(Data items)
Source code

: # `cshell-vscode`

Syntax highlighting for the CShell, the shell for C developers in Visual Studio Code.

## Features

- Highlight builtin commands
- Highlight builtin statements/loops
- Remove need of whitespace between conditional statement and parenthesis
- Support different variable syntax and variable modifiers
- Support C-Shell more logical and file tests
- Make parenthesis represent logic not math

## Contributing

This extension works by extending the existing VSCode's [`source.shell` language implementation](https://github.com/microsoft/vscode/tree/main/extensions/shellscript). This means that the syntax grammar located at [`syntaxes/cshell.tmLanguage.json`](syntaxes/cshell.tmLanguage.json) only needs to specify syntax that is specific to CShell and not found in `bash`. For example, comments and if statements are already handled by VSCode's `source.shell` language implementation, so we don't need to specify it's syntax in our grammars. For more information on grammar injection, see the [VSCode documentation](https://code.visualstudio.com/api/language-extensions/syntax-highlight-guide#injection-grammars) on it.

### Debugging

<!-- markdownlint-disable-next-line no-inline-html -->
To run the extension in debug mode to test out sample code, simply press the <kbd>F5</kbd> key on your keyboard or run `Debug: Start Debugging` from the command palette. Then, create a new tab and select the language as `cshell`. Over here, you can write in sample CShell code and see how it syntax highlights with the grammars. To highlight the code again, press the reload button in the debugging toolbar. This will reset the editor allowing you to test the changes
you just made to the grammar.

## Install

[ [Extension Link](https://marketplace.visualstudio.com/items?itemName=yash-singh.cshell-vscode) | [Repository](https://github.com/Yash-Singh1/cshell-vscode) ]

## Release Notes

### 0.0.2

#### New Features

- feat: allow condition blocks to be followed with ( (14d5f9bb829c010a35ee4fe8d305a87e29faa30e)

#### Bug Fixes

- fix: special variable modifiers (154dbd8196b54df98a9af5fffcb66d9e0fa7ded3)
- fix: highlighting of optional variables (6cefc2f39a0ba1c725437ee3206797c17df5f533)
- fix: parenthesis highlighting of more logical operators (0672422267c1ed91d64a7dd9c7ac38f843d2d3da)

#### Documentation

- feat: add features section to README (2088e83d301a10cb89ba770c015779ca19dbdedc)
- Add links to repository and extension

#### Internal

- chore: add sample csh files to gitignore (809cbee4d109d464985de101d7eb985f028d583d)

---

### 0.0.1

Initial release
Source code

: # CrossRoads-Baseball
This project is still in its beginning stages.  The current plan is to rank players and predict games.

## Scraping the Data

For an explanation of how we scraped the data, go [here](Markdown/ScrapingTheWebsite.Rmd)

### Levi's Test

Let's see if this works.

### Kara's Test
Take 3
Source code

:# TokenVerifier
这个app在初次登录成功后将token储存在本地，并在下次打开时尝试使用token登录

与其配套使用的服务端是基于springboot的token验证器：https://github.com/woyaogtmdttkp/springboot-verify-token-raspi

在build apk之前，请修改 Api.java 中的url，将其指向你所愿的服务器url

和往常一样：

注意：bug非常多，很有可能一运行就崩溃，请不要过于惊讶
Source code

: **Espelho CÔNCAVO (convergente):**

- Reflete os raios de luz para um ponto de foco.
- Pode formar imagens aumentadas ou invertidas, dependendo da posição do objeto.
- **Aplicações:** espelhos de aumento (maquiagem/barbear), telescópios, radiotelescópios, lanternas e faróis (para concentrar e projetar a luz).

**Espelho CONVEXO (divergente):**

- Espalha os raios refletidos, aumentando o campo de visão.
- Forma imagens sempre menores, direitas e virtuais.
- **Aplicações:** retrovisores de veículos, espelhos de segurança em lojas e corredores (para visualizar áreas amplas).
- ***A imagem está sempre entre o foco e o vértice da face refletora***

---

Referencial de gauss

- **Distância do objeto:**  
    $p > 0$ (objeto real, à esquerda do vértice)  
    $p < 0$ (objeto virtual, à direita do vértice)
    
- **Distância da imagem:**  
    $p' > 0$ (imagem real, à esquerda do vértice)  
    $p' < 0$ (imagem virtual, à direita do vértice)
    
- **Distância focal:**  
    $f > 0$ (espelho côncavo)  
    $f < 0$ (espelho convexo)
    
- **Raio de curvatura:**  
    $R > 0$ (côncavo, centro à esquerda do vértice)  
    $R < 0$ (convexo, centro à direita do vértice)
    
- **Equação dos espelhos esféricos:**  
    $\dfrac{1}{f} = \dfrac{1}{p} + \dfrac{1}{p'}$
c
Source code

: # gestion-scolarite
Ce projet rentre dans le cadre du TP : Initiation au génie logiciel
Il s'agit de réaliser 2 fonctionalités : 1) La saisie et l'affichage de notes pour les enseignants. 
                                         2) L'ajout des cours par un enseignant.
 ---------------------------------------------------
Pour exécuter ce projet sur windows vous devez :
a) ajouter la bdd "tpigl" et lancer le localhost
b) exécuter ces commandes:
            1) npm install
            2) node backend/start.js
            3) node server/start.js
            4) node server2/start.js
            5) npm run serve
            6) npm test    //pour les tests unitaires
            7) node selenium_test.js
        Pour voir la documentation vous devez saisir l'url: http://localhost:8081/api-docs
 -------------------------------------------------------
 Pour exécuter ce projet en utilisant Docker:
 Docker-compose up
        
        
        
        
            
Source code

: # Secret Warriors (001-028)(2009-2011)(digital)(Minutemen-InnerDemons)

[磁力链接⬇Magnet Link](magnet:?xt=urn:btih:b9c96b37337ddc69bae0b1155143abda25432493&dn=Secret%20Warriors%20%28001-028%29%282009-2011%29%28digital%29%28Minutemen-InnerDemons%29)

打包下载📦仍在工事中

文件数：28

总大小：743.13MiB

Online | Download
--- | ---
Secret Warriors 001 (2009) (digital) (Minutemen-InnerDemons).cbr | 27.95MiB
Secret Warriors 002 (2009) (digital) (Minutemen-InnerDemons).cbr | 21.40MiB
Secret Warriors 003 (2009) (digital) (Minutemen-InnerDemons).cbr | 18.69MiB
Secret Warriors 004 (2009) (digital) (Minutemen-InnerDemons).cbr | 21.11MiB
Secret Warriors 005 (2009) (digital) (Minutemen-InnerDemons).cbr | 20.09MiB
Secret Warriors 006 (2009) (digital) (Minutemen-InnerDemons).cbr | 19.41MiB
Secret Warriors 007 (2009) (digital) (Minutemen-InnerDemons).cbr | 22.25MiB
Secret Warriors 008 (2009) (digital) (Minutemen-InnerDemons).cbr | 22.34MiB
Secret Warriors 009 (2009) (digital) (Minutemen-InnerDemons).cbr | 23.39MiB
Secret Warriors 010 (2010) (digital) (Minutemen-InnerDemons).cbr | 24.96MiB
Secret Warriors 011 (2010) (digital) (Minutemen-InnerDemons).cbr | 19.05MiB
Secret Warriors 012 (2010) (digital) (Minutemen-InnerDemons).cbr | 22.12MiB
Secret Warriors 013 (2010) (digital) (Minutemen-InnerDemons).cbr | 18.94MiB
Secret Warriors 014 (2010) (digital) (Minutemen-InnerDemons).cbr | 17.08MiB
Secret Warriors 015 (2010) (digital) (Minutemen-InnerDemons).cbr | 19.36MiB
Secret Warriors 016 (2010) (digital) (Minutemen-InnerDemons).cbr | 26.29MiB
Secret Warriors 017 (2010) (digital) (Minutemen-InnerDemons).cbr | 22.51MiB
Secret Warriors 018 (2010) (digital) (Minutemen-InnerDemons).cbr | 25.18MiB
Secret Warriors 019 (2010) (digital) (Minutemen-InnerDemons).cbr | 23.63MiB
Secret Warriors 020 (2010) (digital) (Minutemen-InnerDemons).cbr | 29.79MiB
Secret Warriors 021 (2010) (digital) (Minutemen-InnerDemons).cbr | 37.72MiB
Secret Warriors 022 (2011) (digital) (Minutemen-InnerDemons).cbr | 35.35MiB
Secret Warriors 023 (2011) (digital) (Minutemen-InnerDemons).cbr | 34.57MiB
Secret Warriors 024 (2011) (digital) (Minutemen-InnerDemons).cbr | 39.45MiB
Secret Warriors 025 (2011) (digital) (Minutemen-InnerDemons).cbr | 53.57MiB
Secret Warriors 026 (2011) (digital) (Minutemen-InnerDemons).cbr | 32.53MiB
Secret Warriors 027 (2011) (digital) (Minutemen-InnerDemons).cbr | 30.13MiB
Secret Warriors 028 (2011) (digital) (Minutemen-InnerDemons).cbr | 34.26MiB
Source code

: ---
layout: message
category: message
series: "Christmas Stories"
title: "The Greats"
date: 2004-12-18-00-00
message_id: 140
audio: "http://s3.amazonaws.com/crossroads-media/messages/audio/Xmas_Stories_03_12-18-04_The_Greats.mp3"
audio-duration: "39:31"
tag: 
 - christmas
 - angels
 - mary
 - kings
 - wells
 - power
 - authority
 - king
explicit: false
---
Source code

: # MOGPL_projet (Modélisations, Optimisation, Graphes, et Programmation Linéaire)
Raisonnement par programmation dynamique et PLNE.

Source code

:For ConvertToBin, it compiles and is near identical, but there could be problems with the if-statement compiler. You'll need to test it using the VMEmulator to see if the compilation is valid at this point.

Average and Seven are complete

_Exercise brief_: As the answer, set down only the lines from the data above between the one holding "4) node server2/start.js" and the one holding "Pour voir la", inclusive, exactly as they read.

_Answer to this problem_:
            4) node server2/start.js
            5) npm run serve
            6) npm test    //pour les tests unitaires
            7) node selenium_test.js
        Pour voir la documentation vous devez saisir l'url: http://localhost:8081/api-docs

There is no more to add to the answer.